Kardeşim ben bunu bula bildim buyur
Basında pek göremiyoruz ama hem başkanı olduğu İstanbul Sanayi Odası (İSO)'nın ekonomimizdeki önemi hem de kriz üzeri ne düşünüyor bilmek istiyorum.
Başkan Tanıl Küçük ile kendisi, ülke ekonomisi ve odadaki sorumlulukları çerçevesinde bir söyleşi yapıyorum. İçinde bulunduğumuz dönemde hükümetten sanayiciye, işgörenden bankalara kadar tüm tarafların sorumluluklarını da konuştuğumuz söyleşide Başkan Küçük'ü biraz kırgın ama geleceğe ilişkin umutvar gördüm.

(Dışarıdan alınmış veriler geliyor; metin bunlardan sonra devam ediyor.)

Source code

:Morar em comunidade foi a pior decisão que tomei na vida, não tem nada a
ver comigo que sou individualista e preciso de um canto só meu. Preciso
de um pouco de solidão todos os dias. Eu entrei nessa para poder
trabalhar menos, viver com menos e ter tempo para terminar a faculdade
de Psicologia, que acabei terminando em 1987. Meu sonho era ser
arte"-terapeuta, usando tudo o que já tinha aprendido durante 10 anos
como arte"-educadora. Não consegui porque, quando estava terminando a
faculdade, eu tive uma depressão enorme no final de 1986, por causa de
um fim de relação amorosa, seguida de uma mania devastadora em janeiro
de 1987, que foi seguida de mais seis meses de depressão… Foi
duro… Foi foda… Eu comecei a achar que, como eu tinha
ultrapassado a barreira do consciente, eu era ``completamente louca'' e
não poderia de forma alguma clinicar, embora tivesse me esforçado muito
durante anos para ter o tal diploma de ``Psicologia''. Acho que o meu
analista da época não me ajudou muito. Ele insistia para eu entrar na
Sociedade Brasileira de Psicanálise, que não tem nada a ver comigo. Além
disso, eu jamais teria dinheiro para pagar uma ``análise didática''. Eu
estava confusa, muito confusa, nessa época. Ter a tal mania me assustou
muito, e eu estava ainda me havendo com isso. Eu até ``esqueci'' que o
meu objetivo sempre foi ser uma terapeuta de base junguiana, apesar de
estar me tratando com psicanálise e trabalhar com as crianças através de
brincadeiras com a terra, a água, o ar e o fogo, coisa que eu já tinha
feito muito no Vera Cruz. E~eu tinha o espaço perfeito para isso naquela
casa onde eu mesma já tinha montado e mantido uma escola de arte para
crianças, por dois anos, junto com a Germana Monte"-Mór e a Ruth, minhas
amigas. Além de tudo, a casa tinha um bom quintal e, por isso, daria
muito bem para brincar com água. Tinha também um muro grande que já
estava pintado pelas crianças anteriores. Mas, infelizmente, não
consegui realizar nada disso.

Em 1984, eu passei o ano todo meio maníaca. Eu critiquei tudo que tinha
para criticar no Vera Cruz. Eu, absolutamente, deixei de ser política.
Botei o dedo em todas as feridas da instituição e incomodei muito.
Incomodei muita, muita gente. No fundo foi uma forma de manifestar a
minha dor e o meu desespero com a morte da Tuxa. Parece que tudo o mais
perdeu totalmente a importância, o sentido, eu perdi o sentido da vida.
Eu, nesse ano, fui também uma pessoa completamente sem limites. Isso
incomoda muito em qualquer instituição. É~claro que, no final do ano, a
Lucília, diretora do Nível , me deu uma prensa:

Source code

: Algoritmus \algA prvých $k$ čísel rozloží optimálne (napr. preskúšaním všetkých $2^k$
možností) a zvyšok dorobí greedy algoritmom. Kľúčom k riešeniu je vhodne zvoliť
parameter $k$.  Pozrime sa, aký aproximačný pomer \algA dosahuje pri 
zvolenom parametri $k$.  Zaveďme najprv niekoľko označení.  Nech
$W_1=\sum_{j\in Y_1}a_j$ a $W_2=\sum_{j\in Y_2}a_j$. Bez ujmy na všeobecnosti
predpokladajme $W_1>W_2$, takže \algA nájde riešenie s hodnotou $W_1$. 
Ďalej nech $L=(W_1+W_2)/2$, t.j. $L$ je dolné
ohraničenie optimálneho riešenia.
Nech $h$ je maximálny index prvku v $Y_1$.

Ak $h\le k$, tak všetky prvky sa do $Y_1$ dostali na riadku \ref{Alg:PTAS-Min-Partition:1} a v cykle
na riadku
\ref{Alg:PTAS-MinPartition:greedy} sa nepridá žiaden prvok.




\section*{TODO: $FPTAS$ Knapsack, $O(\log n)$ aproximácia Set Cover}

2 bin 700 yıllık geçmişi ve 15 milyonu aşkın nüfusu ile Türkiye'nin en büyük şehri olan İstanbul, coğrafi açıdan stratejik konuma sahip önemli bir sanayi şehri. İstanbul Sanayi Odası ise ülkemizin bu en büyük şehrinin ve onun ortaya koyduğu sanayi katma değerinin temsilcisi. İSO; Meslek Komiteleri, Oda Meclisi, Yönetim Kurulu, Genel Sekreterlik ve çalışanlardan oluşan bir temel yapıya sahip. Türk sanayisinin rekabet gücünün artırılması ve ekonomiye katkıda bulunma vizyonuyla çalışmalar yapan odanın üye sayısı 13 bini aşkın. Yüzde 98'i küçük ve orta boy işletmelerden oluşan İSO, dinamik bir yapıya sahip. Odanın en önemli görevlerinden birisi de dünyada ve Türkiye'deki siyasal, ekonomik, teknolojik gelişmeleri ve bu gelişmelerin Türk sanayiine olan etkilerini izlemek ve karşılaşılan sorunlara çözüm önerileri geliştirmek.
Görevi kabul etmek sorumluluk demek
2001 seçimlerinde, Tanıl Küçük İstanbul Sanayi Odası'nın 14'üncü başkanı seçilir. 15. başkanlık da yine kendisine verilir. Seçildiği günden bu yana da üretimi, istihdamı, ihracatı ve yatırımları ne olursa olsun canlı tutmak gerektiğini tekrarlayan Oda Başkanı, içinde bulunduğumuz bu zor dönemde de söylemini tekrarlıyor. Türkiye'nin büyüme odağını kaybetmemesi gerektiğine; ifade ediyor. Tanıl Küçük çok erken yaşlarda toplumsal sorumluluklar üstlenenlerden. Başkanlık için kendisine öneri geldiğinde önce ev meclisine danışır, sonra da işyerindeki arkadaşlarıyla paylaşır. Cevaplar olumlu olunca da seçime katılır. İstanbul Üniversitesi Hukuk Fakültesi mezunu olan Tanıl Küçük, ortaöğrenimini Saint-Benoit Fransız Erkek Lisesi'nde yapmış. Oda Meclis üyeliğine ilk kez 25 yaşındayken 1981 yılında seçilmiş. 1993 yılında İstanbul Sanayi Odası Yönetim Kurulu üyeliğine seçilen Tanıl Küçük, 1997-2001 yılları arasında iki dönem yönetim kurulu başkan vekilliği görevinde de bulunmuş. Mayıs 2007'den bu yana İstanbul Sanayi Odası Vakfı'nın Yönetim Kurulu Başkanlığı görevini de yürüten Küçük, TOBB Sanayi Odaları Konsey Başkanlığı'nı da yapmakta. İktisadi Kalkınma Vakfı'nda da görev yapan Tanıl Küçük, Elit Çikolata ve Şekerleme Sanayi Yönetim Kurulu Başkanı.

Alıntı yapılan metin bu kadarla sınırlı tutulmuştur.